陽性かどうかを判定するのは医師だ。PCR装置ではない。「体温を測りましょうね」というのと同じである。PCR検査の結果は診断の参考にしているだけ。なかでも、Ct=40のようなウイルス量が少ない場合は、医師が複数の所見や状況から総合的に判断する。たとえば、「最初に熱を出した夫を検査するとCt=20の明確な感染者だったが、その妻を検査したらCt=40だった。ちなみに仲のいい夫婦でどこにいくにも一緒」をどう判断するかである。普通は明日にも妻の潜伏期間が終わり、Ct=20になると推定するものだ。

デマ10:交通事故死もインチキPCRで陽性にし、新型コロナ死にして、死者数を水増しして恐怖を煽った

これもいまだに口にする人がいる根強いデマである。もとは厚生労働省が「陽性なら死因を問わず報告すること」と通達したことに発している。その意味が理解できないのだろう。この通達には二つの意味がある。第一は速報性だ。ざっくりとでもいいから、新興感染症のひろがりを把握することが大事だ。正確性は二の次でいい。
そして第二に、交通事故死でも報告してもらうことで、「社会への影響」を把握することができる。交通事故死者に陽性者が多いとか、溺死者に多いといったことがわかれば、「風邪のような症状があるときは運転するな」「泳ぐな」という注意喚起をすることができる。
そしてこれは、あくまで速報値である。現実の死亡統計(人口動態統計)は医師の死亡診断書を集計するので、交通事故死が新型コロナ死に組み入れられることはない。そもそも、年間3,000人を切っている交通事故死者を新型コロナ死にしてもたいした水増しにならないし、不自然に交通事故死が減るから誰もが気づくだろう。
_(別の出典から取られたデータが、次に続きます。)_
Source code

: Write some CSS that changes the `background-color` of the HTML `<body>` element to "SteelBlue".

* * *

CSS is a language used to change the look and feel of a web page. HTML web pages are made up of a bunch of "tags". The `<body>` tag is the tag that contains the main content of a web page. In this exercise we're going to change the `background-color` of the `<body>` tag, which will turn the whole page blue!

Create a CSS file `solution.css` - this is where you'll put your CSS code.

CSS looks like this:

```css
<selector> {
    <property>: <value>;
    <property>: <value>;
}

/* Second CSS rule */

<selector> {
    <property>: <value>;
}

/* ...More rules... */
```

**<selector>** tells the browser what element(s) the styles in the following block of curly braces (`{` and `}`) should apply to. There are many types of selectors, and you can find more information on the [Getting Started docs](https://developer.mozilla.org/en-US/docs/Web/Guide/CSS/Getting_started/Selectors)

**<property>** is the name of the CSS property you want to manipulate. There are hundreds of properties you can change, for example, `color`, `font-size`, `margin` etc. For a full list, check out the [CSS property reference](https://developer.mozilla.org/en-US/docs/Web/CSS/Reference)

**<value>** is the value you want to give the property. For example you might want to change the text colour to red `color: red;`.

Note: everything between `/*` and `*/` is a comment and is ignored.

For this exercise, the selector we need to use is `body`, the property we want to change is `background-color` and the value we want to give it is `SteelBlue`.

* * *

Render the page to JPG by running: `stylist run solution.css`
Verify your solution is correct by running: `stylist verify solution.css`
ところでこのデマは、デマ06とセットになっている。すなわち、

  • オレンジジュースでも陽性になるインチキPCRを使い

  • ただの風邪なのに新型コロナ感染者という病気を捏造し

  • 交通事故死者などインチキ陽性にして死者を積み上げて恐怖を煽った茶番

というストーリー展開だ。
しかし、2022年以降、国が対策を緩め、感染拡大を許容するようになると、無視できない数の新型コロナ死者が出るようになった(人口動態統計によると、2023年は38,080人の死亡)。辻褄があわない。そこで出てきたのが、次のデマ11である。

[ワクチン編]

デマ11:ワクチンをうつと免疫不全となり、謎の大量死が起きている。ワクチンこそ超過死亡の原因だ。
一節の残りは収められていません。